• Task description
Only the lines that include "Études" should be copied from the data below.
------------------------------------------------------------------------
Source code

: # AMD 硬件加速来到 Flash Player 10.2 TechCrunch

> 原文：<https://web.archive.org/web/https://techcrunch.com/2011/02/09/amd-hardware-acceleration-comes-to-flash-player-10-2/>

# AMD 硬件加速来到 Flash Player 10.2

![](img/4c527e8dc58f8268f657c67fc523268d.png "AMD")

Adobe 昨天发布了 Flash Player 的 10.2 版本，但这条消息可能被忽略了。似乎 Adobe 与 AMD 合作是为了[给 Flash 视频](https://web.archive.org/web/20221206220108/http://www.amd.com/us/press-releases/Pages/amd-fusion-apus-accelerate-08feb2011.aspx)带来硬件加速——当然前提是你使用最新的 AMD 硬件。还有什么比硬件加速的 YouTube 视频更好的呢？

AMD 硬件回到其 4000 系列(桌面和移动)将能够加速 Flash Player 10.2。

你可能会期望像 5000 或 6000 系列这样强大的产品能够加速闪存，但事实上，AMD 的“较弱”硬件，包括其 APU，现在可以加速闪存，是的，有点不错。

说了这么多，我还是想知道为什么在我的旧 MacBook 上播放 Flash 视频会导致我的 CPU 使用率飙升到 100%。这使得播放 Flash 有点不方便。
------------------------------------------------------------------------
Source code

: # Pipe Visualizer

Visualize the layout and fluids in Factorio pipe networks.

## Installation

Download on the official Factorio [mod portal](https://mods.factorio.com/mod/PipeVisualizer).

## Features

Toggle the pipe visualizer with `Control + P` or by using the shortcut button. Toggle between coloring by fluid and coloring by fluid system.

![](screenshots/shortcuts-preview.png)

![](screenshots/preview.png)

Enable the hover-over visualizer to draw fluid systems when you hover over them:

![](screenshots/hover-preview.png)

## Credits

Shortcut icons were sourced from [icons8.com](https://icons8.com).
------------------------------------------------------------------------
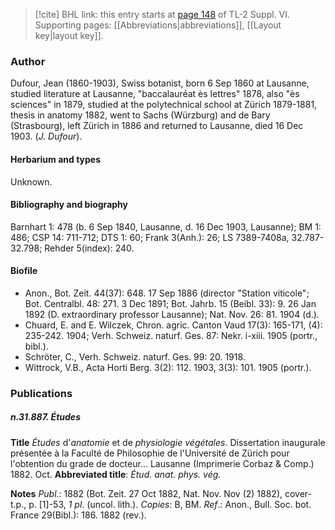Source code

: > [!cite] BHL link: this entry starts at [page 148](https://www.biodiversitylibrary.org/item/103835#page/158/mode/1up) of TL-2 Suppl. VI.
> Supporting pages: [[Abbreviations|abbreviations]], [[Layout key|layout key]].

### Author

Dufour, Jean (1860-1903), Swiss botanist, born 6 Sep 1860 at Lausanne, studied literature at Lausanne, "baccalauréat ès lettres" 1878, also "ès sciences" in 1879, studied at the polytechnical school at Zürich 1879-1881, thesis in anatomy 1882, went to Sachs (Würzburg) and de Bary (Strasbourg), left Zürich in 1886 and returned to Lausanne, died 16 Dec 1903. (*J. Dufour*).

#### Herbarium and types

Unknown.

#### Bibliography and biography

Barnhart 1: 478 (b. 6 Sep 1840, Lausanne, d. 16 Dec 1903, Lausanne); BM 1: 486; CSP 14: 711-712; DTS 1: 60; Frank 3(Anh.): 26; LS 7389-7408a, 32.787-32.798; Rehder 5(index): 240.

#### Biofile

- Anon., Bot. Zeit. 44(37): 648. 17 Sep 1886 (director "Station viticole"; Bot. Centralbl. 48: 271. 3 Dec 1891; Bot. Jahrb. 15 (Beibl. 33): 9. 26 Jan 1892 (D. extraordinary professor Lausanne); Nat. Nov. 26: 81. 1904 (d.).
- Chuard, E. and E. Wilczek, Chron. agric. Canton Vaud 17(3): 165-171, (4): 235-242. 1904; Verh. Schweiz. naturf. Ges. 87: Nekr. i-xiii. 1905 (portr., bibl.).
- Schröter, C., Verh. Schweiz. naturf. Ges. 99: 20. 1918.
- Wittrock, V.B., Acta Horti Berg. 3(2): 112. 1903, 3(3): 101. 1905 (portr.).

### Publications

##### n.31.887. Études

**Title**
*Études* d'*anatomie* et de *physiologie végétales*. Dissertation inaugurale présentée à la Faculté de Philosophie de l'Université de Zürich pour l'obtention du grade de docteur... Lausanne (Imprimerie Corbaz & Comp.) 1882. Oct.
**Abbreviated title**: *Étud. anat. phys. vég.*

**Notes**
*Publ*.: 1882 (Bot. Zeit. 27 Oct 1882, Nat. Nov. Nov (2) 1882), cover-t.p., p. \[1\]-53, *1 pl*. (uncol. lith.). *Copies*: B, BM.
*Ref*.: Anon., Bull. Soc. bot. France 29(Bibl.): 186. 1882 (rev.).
------------------------------------------------------------------------
• Result for this exercise
##### n.31.887. Études
*Études* d'*anatomie* et de *physiologie végétales*. Dissertation inaugurale présentée à la Faculté de Philosophie de l'Université de Zürich pour l'obtention du grade de docteur... Lausanne (Imprimerie Corbaz & Comp.) 1882. Oct.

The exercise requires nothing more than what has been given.